Likewise, I suspect there was/is no agreement on what SMC means in practice, and so this cannot/could not be standardised either ..
But if we look at the article in The Observer earlier this year, we find Peter White practicing a GET that looks much like a version of pacing, where patient setbacks are validated and, apparently, patients can set their rate of progress to some degree, although it also seems clear that improvement, and indeed recovery, are taken as a given and I'd sincerely doubt that doctors weren't insidiously trying to force the pace one way or another. Interestingly, this case study dates from before White telling the NICE GDG that patients shouldn't have disability aids because it only encourages their delusions. Which of these are we talking about when we discuss GET? Does anyone know?
As James said earlier, the reality of Pacing is that patients should have autonomy, particularly in terms of assessing whether the effects of activity are tolerable or are reason to curtail it. It's about control but of course that shouldn't preclude increases in activity if possible, although APT in PACE seems to have been constructed specifically to stop patients moving forward. It's entirely possible that this is being offered under the branding of Graded Exercise/Activity for patients who are well enough to move on, alongside pragmatic advice to patients who will have to sit tight, and I've heard of centres operating along these lines.
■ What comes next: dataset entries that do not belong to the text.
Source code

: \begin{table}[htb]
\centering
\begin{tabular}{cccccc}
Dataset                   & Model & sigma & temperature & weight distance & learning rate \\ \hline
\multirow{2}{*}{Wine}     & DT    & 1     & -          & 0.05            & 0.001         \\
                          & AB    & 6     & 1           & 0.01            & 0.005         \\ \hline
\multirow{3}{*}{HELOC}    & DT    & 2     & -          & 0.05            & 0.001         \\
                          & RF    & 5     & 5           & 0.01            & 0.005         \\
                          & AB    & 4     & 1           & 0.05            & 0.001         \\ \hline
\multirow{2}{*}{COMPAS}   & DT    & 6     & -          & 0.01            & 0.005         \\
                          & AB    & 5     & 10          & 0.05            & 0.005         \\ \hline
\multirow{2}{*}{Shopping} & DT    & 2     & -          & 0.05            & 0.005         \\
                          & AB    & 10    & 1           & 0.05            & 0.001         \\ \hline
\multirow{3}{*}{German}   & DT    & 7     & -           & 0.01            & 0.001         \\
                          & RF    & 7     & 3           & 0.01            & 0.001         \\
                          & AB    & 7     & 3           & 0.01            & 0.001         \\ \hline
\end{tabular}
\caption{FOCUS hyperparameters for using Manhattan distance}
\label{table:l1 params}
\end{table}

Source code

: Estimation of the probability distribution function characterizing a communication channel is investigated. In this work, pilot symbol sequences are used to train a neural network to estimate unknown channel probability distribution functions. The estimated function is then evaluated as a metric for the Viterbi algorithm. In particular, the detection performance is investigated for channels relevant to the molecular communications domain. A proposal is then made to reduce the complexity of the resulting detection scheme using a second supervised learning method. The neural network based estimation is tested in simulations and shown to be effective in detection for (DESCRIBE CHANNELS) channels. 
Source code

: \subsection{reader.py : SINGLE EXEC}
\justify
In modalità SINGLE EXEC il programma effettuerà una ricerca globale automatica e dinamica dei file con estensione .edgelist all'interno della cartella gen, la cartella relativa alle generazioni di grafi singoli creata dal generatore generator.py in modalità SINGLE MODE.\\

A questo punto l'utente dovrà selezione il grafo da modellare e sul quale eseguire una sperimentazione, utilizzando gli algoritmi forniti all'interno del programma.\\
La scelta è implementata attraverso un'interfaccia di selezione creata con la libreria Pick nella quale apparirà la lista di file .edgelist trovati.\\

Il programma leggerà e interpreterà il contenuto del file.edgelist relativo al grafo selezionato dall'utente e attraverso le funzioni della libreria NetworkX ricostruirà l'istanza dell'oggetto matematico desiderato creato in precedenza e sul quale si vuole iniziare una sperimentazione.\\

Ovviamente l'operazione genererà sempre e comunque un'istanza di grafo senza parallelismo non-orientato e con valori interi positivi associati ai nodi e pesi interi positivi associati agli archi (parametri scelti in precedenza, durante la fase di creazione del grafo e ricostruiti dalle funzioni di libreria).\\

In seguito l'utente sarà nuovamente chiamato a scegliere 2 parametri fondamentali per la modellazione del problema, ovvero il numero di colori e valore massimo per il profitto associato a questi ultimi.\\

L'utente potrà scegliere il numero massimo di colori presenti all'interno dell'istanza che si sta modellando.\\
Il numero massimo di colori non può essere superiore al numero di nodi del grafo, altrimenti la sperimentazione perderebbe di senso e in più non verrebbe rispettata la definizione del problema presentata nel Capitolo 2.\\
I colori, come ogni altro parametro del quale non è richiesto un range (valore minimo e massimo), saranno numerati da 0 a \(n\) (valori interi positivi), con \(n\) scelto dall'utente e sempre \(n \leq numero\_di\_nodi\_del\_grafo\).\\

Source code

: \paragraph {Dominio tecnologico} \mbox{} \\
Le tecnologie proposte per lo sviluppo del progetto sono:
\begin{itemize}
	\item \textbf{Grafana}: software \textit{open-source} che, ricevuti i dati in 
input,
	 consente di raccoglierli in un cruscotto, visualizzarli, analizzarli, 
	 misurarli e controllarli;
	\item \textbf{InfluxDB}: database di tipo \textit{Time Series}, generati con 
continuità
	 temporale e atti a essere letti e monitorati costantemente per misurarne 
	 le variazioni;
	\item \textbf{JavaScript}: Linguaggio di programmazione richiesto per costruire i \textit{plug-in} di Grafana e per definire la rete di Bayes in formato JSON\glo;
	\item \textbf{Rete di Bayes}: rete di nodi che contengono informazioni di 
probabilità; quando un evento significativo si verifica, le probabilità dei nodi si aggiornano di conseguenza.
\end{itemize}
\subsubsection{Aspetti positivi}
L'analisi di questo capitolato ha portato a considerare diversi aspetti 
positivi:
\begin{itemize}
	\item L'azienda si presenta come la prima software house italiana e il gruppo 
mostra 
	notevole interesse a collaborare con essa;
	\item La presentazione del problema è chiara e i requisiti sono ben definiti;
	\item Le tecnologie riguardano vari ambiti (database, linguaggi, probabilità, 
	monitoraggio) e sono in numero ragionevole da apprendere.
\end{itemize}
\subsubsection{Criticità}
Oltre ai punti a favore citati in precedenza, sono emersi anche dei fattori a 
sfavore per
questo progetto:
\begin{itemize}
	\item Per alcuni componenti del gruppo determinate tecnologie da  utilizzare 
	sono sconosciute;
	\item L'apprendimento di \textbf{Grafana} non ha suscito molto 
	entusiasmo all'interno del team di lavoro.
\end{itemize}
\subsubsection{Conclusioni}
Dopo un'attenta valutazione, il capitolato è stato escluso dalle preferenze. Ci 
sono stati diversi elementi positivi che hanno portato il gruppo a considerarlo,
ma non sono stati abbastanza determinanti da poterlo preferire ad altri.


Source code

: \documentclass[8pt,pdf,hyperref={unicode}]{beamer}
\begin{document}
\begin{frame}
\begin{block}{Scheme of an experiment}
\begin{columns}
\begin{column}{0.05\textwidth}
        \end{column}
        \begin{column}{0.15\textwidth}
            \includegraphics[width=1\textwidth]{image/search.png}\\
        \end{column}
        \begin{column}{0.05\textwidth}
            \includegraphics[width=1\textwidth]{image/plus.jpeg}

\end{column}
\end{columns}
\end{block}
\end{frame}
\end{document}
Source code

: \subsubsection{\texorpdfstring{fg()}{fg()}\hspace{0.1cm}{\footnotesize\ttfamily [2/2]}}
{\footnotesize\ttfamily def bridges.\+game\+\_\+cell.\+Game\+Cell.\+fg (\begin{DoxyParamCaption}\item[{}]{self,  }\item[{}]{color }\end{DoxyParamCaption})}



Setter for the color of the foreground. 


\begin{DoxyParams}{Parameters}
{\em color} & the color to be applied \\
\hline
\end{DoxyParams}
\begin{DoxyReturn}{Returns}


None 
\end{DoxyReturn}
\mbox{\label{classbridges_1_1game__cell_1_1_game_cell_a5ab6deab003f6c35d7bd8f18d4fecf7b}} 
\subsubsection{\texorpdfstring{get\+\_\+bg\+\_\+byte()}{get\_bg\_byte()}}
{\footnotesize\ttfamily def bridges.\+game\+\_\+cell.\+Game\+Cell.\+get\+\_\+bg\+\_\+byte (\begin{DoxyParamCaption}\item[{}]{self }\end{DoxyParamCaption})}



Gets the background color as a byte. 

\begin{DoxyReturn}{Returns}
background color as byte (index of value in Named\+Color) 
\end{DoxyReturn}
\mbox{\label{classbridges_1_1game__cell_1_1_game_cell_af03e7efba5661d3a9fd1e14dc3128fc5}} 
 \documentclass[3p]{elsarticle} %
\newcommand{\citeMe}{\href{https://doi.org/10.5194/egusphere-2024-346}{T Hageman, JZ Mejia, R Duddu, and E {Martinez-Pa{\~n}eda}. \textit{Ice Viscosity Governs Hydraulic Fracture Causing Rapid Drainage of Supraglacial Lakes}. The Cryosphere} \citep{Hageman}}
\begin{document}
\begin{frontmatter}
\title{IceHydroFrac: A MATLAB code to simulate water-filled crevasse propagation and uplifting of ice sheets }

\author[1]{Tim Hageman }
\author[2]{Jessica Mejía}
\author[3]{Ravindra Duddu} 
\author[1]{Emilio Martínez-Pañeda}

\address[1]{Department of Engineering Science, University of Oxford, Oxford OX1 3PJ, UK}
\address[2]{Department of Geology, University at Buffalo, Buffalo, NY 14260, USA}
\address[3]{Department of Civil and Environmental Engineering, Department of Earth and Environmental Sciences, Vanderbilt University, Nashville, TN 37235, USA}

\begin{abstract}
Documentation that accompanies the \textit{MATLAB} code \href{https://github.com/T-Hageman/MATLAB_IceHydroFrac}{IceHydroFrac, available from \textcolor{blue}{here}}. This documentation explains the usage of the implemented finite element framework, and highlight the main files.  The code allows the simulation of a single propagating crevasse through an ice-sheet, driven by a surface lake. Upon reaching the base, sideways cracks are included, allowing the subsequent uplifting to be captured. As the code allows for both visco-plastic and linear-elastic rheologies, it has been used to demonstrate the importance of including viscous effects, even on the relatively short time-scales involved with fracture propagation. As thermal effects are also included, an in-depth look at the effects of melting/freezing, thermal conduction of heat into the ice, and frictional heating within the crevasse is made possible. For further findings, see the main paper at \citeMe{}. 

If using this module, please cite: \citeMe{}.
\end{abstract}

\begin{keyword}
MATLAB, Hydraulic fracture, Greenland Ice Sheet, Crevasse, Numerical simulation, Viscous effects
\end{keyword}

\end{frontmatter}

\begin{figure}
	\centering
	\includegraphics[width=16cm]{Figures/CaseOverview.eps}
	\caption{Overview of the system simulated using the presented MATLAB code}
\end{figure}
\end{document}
I wouldn't be averse to that happening, and there were times where I could have used some help from someone who knew what they were talking about, something ranking up there with hen's teeth in the NHS in my experience.
But the current situation seems ludicrous. One wonders how open a secret this is; it seems quite bizarre that better quality care has to masquerade under a label which is anathema to many patients. Could it really be possible that the powers that be don't know about the differences in approach, especially those who make it their business to root out "unsound practices"? And James is also right that a change of guard can quickly undo any good work that's been going on and leave patients marooned and potentially in danger. But I suspect that to put this on an official footing would basically be giving the green light to saying, "yes, this really is just a holding strategy", rather than being able to call it "treatment" and make spurious claims of "recovery". And we couldn't have that.